[WHAT IS NEEDED] Only the number is wanted: how many lines of the data contain "Introduction"?

Top of DATA SUPPLIED

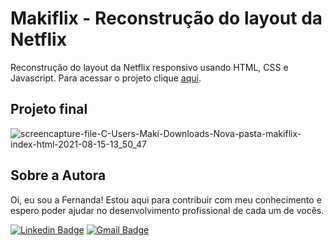 # Makiflix - Reconstrução do layout da Netflix
Reconstrução do layout da Netflix responsivo usando HTML, CSS e Javascript. Para acessar o projeto clique [aqui](https://fernandamakihirose.github.io/makiflix/).

## Projeto final
![screencapture-file-C-Users-Maki-Downloads-Nova-pasta-makiflix-index-html-2021-08-15-13_50_47](https://user-images.githubusercontent.com/72028645/129486112-6fb50fb9-b0be-4701-92c5-f979f5bc3b10.png)

## Sobre a Autora
Oi, eu sou a Fernanda! Estou aqui para contribuir com meu conhecimento e espero poder ajudar no desenvolvimento profissional de cada um de vocês.

[![Linkedin Badge](https://img.shields.io/badge/-Fernanda_Maki_Hirose-blue?style=flat-square&logo=Linkedin&logoColor=white&link=https://www.linkedin.com/in/fernanda-maki-hirose-801117208/)](https://www.linkedin.com/in/fernanda-maki-hirose-801117208/)  [![Gmail Badge](https://img.shields.io/badge/-femahi2020@gmail.com-c14438?style=flat-square&logo=Gmail&logoColor=white&link=mailto:femahi2020@gmail.com)](mailto:femahi2020@gmail.com)
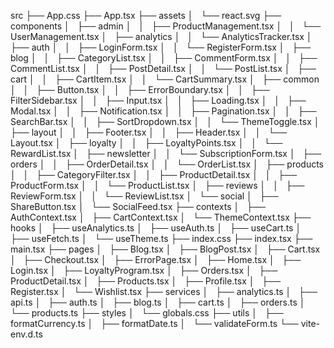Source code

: src
├── App.css
├── App.tsx
├── assets
│   └── react.svg
├── components
│   ├── admin
│   │   ├── ProductManagement.tsx
│   │   └── UserManagement.tsx
│   ├── analytics
│   │   └── AnalyticsTracker.tsx
│   ├── auth
│   │   ├── LoginForm.tsx
│   │   └── RegisterForm.tsx
│   ├── blog
│   │   ├── CategoryList.tsx
│   │   ├── CommentForm.tsx
│   │   ├── CommentList.tsx
│   │   ├── PostDetail.tsx
│   │   └── PostList.tsx
│   ├── cart
│   │   ├── CartItem.tsx
│   │   └── CartSummary.tsx
│   ├── common
│   │   ├── Button.tsx
│   │   ├── ErrorBoundary.tsx
│   │   ├── FilterSidebar.tsx
│   │   ├── Input.tsx
│   │   ├── Loading.tsx
│   │   ├── Modal.tsx
│   │   ├── Notification.tsx
│   │   ├── Pagination.tsx
│   │   ├── SearchBar.tsx
│   │   ├── SortDropdown.tsx
│   │   └── ThemeToggle.tsx
│   ├── layout
│   │   ├── Footer.tsx
│   │   ├── Header.tsx
│   │   └── Layout.tsx
│   ├── loyalty
│   │   ├── LoyaltyPoints.tsx
│   │   └── RewardList.tsx
│   ├── newsletter
│   │   └── SubscriptionForm.tsx
│   ├── orders
│   │   ├── OrderDetail.tsx
│   │   └── OrderList.tsx
│   ├── products
│   │   ├── CategoryFilter.tsx
│   │   ├── ProductDetail.tsx
│   │   ├── ProductForm.tsx
│   │   └── ProductList.tsx
│   ├── reviews
│   │   ├── ReviewForm.tsx
│   │   └── ReviewList.tsx
│   └── social
│       ├── ShareButton.tsx
│       └── SocialFeed.tsx
├── contexts
│   ├── AuthContext.tsx
│   ├── CartContext.tsx
│   └── ThemeContext.tsx
├── hooks
│   ├── useAnalytics.ts
│   ├── useAuth.ts
│   ├── useCart.ts
│   ├── useFetch.ts
│   └── useTheme.ts
├── index.css
├── index.tsx
├── main.tsx
├── pages
│   ├── Blog.tsx
│   ├── BlogPost.tsx
│   ├── Cart.tsx
│   ├── Checkout.tsx
│   ├── ErrorPage.tsx
│   ├── Home.tsx
│   ├── Login.tsx
│   ├── LoyaltyProgram.tsx
│   ├── Orders.tsx
│   ├── ProductDetail.tsx
│   ├── Products.tsx
│   ├── Profile.tsx
│   ├── Register.tsx
│   └── Wishlist.tsx
├── services
│   ├── analytics.ts
│   ├── api.ts
│   ├── auth.ts
│   ├── blog.ts
│   ├── cart.ts
│   ├── orders.ts
│   └── products.ts
├── styles
│   └── globals.css
├── utils
│   ├── formatCurrency.ts
│   ├── formatDate.ts
│   └── validateForm.ts
└── vite-env.d.ts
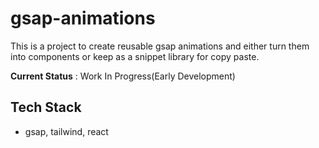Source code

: 
# gsap-animations

This is a project to create reusable gsap animations and either turn them into components or keep as a snippet library for copy paste.


**Current Status** : Work In Progress(Early Development)




## Tech Stack

* gsap, tailwind, react


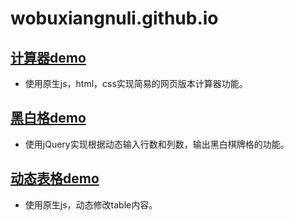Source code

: # wobuxiangnuli.github.io

## [计算器demo](http://59.110.46.118/59.110.46.118.html)

* 使用原生js，html，css实现简易的网页版本计算器功能。

## [黑白格demo](http://59.110.46.118/heibai.html)

* 使用jQuery实现根据动态输入行数和列数，输出黑白棋牌格的功能。

## [动态表格demo](http://59.110.46.118/dongtai.html)

* 使用原生js，动态修改table内容。
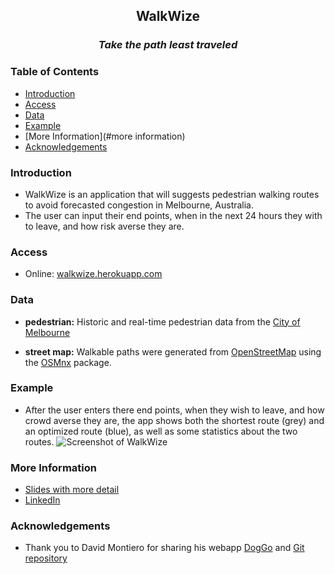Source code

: <h2 align="center">WalkWize</h2>
<h3 align="center"><em>Take the path least traveled</em></h3>



### Table of Contents
- [Introduction](#introduction)
- [Access](#access)
- [Data](#data)
- [Example](#example)
- [More Information](#more information)
- [Acknowledgements](#acknowledgements)


### Introduction
- WalkWize is an application that will suggests pedestrian walking routes to avoid forecasted congestion in Melbourne, Australia.
- The user can input their end points, when in the next 24 hours they with to leave, and how risk averse they are.

### Access
- Online: [walkwize.herokuapp.com](walkwize.herokuapp.com/)


### Data
- __pedestrian:__
Historic and real-time pedestrian data from the [City of Melbourne](http://www.pedestrian.melbourne.vic.gov.au/)

- __street map:__ Walkable paths were generated from [OpenStreetMap](https://www.openstreetmap.org/) using the [OSMnx](https://osmnx.readthedocs.io/) package.


### Example
- After the user enters there end points, when they wish to leave, and how crowd averse they are, the app shows both the shortest route (grey) and an optimized route (blue), as well as some statistics about the two routes.
![Screenshot of WalkWize](https://github.com/ev510/walkwize/blob/master/images/screenshot.png)

### More Information
- [Slides with more detail](https://docs.google.com/presentation/d/1lquPW3F_DqFbnXmrDrySa_LwHwxwSYmDK-njy6EQwbo/edit?usp=sharing)
- [LinkedIn](https://www.linkedin.com/in/emilyvoytek/)

### Acknowledgements

- Thank you to David Montiero for sharing his webapp [DogGo](https://dm-doggo.herokuapp.com) and [Git repository](https://github.com/davemonteiro/DogGo)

Bottom of DATA SUPPLIED

[SOLVED EXERCISE] 2